Mas esse não é um "defeito" da proposta teórica de Pessotti. De certa forma, ao libertar-se dessa compulsão analítica, ele consegue fazer uma história muito mais nuançada da loucura e do saber psicopatológico.
Vemos em "O Século dos Manicômios", por exemplo, que a apropriação da loucura pela medicina foi não apenas uma reação à mitologia cristã; afinal, a Igreja também se utilizou de seus critérios nosográficos para distinguir um delírio patológico de um êxtase místico -evitando a canonização de algum maluco...
A nosografia é, aliás, a palavra-chave de "O Século dos Manicômios", pois é a partir das diferentes descrições das doenças e das atribuições etiológicas de suas causas que se delimitam as práticas médicas. Se nos séculos 17 e 18 predominam doutrinas estritamente organicistas sobre a loucura (como a iatroquímica, a pneumática e a iatromecânica), não existe uma distinção muito clara entre o doente mental e a vítima de uma doença convencional. O que não impede que o alienado seja identificado ao doente incurável e relegado aos lugares mais inóspitos dos hospitais.
Apenas no século 19 se consolida a prática (ocasional até então) de criar espaços exclusivos para o tratamento da patologia mental. Pessotti vê no surgimento dos manicômios a contrapartida institucional da teoria de Pinel -que grosso modo, conserva a identificação da loucura com o delírio, mas enxerga suas causas em distúrbios ou excessos das paixões, que acabam por provocar lesões no intelecto e na vontade.
A psicopatologia assume então uma feição humanista: o manicômio deverá corrigir as paixões do alienado. Se os filósofos iluministas queriam corrigir os "moeurs", reformando a sociedade, o tratamento "moral" de Pinel -cujo gesto de libertar os loucos das correntes tornou-se um dos emblemas da Revolução Francesa- deverá resgatar a racionalidade residual que ainda permite tratar e considerar o louco como um ser humano.
Pessotti não é, todavia, um investigador ingênuo.

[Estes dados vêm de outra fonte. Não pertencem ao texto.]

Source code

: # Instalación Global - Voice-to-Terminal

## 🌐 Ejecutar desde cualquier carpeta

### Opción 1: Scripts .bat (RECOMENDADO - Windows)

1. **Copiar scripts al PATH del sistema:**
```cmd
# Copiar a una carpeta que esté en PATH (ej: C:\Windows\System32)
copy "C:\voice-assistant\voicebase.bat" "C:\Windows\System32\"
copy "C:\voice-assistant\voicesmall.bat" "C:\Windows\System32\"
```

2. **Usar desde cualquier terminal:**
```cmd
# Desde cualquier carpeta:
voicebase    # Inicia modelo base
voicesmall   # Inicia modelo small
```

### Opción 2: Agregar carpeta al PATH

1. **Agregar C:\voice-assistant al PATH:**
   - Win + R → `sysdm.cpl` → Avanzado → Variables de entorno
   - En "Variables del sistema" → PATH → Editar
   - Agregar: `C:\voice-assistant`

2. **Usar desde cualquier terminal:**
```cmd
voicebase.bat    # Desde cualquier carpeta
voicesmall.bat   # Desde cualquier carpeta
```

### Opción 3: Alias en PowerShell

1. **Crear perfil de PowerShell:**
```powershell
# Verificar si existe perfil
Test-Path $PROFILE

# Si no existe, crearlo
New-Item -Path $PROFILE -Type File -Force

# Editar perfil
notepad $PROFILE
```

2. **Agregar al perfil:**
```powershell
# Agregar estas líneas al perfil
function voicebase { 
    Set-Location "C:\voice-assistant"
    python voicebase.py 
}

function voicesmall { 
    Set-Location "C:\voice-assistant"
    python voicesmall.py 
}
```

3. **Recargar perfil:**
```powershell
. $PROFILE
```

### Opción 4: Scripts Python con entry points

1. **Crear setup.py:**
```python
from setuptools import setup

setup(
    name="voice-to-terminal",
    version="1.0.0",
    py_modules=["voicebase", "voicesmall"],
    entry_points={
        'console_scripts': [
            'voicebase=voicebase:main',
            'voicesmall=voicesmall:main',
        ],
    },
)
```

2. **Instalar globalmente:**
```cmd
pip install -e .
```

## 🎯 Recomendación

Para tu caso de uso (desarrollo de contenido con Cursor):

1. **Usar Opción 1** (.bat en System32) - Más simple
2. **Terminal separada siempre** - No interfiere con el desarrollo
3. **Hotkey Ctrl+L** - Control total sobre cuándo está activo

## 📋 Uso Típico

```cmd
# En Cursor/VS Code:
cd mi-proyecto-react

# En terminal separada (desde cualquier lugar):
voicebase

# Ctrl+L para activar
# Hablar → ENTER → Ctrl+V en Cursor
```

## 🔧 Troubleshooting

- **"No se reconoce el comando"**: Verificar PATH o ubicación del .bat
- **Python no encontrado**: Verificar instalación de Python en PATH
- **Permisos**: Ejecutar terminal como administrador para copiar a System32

O otimismo pineliano é apenas um entreato para uma ciência médica cuja incapacidade de provar suas crenças organicistas cedera espaço para concepções mentalistas. No final do século 19, porém, a ineficácia do tratamento faz do manicômio um laboratório infernal para novas e igualmente ineficazes experiências corretivas, como a máquina rotatória ou, no início deste século, a malarioterapia. "Toda a parafernália violenta da terapêutica física, construída pela medicina oitocentista para enfrentar a loucura, demonstra muito mais que prepotência, sua indisfarçável impotência", conclui ele.
"O Século dos Manicômios" delineia, portanto, o conflito que hoje opõe de maneira radical as teorias psicológicas e psiquiátricas da loucura, com desdobramentos como o movimento antimanicomial do italiano Franco Basaglia ou a psicanálise -que bem poderiam ser o objeto de um próximo livro. Com a vantagem, para quem busca uma postura teórica desapaixonada, de que Pessotti respeita as noções de conhecimento de cada discurso, seus sucessos e fracassos, sem descartar a visão humanista em nome de um positivismo científico ou transformar a eficácia médica num avatar do racionalismo tout court.